* [Aim of the exercise]:
Output the data below only from the line containing "### Physics" up to and including the line containing "for download at", exact and with the pictures left out.

* [Recorded information]:
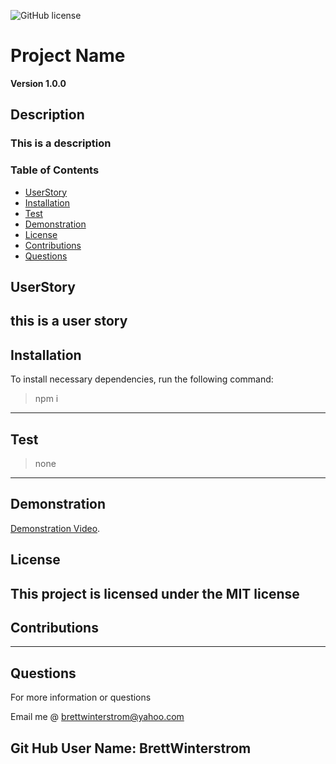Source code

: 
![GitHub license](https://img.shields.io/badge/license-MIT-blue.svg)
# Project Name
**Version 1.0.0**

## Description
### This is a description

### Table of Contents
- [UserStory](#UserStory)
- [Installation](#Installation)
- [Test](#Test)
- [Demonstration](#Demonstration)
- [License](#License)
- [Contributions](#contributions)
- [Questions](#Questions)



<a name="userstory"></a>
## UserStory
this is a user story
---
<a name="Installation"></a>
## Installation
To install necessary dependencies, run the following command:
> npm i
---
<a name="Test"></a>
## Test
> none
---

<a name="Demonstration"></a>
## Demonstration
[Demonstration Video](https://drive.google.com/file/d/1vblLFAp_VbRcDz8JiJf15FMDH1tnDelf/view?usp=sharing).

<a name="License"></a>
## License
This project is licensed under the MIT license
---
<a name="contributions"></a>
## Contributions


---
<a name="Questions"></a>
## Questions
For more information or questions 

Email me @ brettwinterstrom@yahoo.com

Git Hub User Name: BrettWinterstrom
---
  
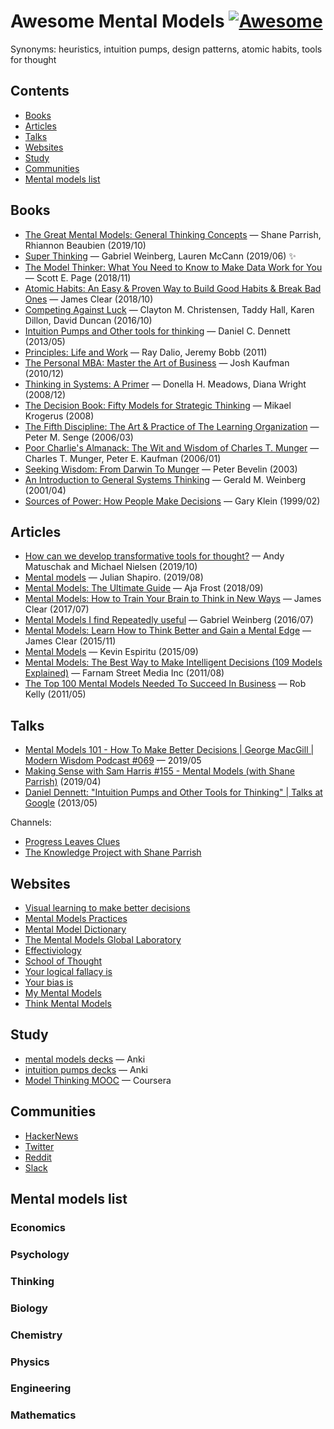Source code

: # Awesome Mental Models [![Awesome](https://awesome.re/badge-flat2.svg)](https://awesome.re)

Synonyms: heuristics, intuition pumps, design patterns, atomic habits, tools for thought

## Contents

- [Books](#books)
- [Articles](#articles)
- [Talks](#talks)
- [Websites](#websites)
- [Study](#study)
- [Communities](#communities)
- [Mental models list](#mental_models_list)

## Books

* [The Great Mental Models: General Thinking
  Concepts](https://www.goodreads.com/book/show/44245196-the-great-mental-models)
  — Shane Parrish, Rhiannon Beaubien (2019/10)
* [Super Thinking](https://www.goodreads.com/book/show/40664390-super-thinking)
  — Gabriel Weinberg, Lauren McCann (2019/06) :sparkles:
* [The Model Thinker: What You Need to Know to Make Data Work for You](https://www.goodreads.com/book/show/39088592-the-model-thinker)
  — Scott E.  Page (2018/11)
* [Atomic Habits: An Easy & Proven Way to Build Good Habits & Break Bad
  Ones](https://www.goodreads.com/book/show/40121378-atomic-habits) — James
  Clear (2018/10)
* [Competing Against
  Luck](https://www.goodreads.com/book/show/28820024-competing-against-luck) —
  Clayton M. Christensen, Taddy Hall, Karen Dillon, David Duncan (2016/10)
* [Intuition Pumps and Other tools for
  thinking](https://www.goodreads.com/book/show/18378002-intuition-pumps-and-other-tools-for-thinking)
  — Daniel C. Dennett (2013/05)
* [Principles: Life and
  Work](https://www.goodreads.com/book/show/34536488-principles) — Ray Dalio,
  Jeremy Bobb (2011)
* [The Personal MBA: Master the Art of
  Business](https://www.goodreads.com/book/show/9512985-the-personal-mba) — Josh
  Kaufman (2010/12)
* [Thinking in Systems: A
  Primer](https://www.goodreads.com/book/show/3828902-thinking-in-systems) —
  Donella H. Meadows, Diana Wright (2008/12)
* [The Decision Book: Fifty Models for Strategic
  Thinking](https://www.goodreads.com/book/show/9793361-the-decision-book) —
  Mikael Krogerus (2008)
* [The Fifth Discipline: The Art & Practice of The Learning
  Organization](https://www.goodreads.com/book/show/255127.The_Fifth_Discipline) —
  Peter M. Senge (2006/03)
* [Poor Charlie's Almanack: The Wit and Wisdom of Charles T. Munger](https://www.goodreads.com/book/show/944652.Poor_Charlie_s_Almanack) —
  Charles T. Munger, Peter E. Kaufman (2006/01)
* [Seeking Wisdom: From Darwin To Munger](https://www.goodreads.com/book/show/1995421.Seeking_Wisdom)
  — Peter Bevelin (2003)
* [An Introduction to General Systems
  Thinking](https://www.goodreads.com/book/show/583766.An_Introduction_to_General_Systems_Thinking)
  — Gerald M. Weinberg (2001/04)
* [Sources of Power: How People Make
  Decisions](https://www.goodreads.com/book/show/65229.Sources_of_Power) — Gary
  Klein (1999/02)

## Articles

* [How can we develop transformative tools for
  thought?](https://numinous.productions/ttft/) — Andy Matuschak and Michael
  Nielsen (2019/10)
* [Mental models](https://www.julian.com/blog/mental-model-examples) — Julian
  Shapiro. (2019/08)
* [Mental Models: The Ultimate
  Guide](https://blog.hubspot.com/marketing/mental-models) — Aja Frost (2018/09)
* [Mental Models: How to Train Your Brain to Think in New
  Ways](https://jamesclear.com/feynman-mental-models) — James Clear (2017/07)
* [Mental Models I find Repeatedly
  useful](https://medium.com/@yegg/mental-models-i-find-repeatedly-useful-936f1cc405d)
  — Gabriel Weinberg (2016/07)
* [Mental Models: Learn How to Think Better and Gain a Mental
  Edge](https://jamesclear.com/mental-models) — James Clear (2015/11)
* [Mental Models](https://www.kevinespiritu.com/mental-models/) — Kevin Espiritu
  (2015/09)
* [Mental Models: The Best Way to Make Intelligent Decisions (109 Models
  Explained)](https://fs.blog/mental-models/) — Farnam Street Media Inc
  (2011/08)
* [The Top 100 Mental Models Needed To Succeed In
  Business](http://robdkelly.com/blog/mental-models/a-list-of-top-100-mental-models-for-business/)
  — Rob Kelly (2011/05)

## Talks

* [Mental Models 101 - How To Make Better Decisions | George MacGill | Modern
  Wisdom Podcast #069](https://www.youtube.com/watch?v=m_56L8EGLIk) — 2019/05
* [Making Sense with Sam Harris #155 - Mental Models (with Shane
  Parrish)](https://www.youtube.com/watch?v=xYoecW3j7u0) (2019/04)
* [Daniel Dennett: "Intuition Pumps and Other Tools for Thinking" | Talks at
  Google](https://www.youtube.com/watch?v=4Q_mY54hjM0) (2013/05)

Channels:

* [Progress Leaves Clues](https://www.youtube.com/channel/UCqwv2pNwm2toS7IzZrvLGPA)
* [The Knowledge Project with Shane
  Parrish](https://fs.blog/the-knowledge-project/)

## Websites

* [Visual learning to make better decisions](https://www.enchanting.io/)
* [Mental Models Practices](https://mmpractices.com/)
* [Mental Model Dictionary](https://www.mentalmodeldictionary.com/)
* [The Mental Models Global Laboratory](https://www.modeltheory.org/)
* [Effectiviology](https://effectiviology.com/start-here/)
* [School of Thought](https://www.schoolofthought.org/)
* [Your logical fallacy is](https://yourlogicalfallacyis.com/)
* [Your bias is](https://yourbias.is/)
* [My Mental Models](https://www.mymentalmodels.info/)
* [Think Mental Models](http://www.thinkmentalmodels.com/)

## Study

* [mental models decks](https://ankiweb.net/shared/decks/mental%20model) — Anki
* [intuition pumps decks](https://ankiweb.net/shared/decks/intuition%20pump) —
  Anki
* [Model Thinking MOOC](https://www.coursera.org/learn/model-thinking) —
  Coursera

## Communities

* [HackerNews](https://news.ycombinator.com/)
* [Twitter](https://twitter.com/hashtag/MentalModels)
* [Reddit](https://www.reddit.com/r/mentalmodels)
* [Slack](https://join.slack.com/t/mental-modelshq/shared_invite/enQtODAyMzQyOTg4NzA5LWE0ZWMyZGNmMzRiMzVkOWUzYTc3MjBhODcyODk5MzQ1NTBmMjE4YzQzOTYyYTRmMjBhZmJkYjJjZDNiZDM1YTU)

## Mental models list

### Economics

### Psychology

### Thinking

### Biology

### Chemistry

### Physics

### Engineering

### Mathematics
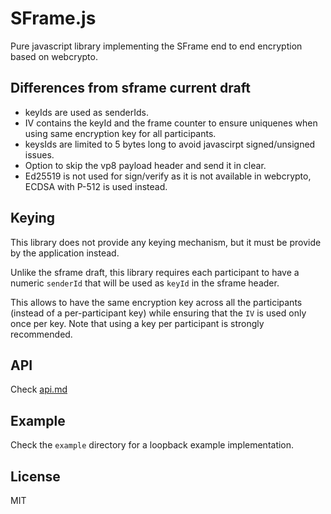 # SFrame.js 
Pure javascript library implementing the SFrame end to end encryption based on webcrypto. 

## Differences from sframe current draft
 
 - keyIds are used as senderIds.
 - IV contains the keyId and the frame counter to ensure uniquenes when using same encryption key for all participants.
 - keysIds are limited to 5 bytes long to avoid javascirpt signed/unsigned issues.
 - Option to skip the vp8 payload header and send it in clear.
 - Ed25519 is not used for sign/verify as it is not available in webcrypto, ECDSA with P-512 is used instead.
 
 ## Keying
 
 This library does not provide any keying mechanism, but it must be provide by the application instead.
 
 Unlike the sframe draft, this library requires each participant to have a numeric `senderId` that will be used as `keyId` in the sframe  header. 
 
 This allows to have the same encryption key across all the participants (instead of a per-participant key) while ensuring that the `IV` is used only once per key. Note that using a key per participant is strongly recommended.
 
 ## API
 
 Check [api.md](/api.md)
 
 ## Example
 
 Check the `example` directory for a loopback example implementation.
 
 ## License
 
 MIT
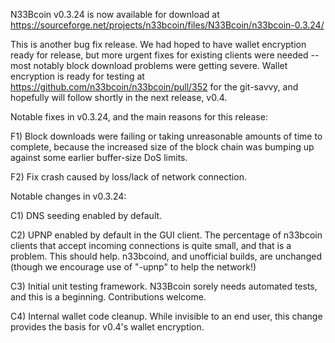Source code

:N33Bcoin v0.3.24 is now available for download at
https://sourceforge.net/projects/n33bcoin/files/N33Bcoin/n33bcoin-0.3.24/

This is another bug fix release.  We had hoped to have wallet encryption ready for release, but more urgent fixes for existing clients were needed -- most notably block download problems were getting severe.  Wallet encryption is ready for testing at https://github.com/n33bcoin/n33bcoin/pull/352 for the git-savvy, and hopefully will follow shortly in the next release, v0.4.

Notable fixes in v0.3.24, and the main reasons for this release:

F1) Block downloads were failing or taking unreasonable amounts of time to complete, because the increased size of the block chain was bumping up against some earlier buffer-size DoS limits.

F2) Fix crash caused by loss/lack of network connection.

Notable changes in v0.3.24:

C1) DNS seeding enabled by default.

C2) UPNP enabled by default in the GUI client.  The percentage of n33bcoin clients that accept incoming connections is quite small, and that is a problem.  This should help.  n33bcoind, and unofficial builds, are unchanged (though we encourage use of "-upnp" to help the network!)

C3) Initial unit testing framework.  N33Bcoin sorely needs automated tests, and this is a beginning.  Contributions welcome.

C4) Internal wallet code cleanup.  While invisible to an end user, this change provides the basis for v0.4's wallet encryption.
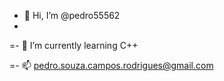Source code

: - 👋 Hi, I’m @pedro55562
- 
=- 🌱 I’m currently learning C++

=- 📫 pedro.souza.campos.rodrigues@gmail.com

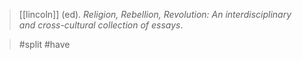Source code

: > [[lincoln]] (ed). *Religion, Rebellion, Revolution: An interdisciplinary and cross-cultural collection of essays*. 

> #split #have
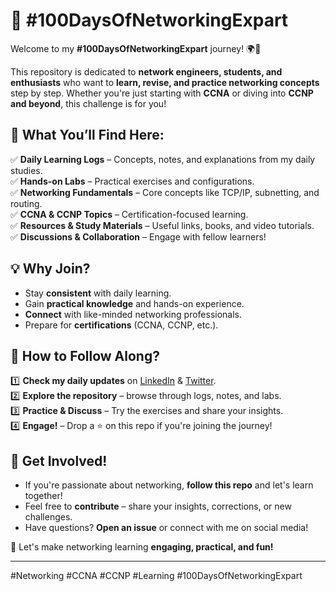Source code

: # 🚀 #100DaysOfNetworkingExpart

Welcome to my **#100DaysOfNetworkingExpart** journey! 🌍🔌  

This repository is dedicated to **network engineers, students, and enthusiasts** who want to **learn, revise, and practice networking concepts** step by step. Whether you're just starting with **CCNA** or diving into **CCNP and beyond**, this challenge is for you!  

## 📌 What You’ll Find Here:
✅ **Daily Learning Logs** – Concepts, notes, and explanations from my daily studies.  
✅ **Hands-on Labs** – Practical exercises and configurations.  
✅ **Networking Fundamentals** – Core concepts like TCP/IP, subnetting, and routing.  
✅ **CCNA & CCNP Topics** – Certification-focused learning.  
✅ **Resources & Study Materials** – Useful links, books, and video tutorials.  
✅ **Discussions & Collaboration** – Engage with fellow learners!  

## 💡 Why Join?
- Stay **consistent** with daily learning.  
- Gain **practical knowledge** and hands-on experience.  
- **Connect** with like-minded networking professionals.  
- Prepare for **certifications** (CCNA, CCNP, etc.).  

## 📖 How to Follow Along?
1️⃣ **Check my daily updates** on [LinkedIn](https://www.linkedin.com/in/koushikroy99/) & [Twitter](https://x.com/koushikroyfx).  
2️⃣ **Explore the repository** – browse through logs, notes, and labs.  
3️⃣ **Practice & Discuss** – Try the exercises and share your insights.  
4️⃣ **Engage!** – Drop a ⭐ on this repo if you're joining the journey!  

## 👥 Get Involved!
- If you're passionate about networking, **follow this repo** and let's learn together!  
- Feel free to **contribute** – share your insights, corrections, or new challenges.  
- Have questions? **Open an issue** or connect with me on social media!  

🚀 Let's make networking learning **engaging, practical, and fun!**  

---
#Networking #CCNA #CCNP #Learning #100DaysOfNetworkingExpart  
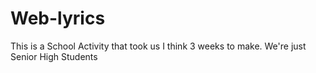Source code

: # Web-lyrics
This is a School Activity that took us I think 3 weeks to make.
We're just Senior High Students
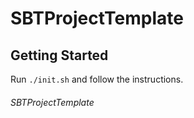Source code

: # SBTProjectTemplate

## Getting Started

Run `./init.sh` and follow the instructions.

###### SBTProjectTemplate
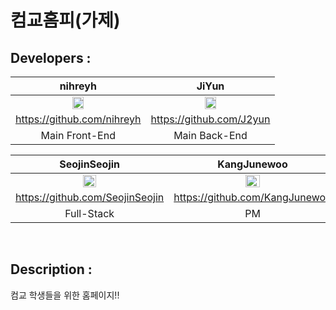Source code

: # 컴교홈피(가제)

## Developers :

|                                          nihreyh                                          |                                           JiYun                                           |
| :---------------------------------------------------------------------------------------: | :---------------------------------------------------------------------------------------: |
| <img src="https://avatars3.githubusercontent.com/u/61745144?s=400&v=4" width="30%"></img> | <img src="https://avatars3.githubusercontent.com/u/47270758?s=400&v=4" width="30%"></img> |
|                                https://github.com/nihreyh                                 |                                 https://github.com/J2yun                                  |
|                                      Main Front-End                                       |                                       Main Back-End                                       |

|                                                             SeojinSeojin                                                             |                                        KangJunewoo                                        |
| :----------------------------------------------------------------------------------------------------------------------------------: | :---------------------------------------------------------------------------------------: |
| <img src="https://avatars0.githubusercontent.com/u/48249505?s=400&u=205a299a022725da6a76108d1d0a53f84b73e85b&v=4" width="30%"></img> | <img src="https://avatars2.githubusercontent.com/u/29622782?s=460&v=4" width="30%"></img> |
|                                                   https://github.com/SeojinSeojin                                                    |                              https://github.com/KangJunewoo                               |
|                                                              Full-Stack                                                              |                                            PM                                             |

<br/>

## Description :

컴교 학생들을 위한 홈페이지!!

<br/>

* [Problem solution]:
### Physics

### Engineering

### Mathematics
 # SFrame.js 
Pure javascript library implementing the SFrame end to end encryption based on webcrypto. 

## Differences from sframe current draft
 
 - keyIds are used as senderIds.
 - IV contains the keyId and the frame counter to ensure uniquenes when using same encryption key for all participants.
 - keysIds are limited to 5 bytes long to avoid javascirpt signed/unsigned issues.
 - Option to skip the vp8 payload header and send it in clear.
 - Ed25519 is not used for sign/verify as it is not available in webcrypto, ECDSA with P-512 is used instead.
 
 ## Keying
 
 This library does not provide any keying mechanism, but it must be provide by the application instead.
 
 Unlike the sframe draft, this library requires each participant to have a numeric `senderId` that will be used as `keyId` in the sframe  header. 
 
 This allows to have the same encryption key across all the participants (instead of a per-participant key) while ensuring that the `IV` is used only once per key. Note that using a key per participant is strongly recommended.
 
 ## API
 
 Check [api.md](/api.md)
 
 ## Example
 
 Check the `example` directory for a loopback example implementation.
 
 ## License
 
 MIT
Source code

:N33Bcoin v0.3.24 is now available for download at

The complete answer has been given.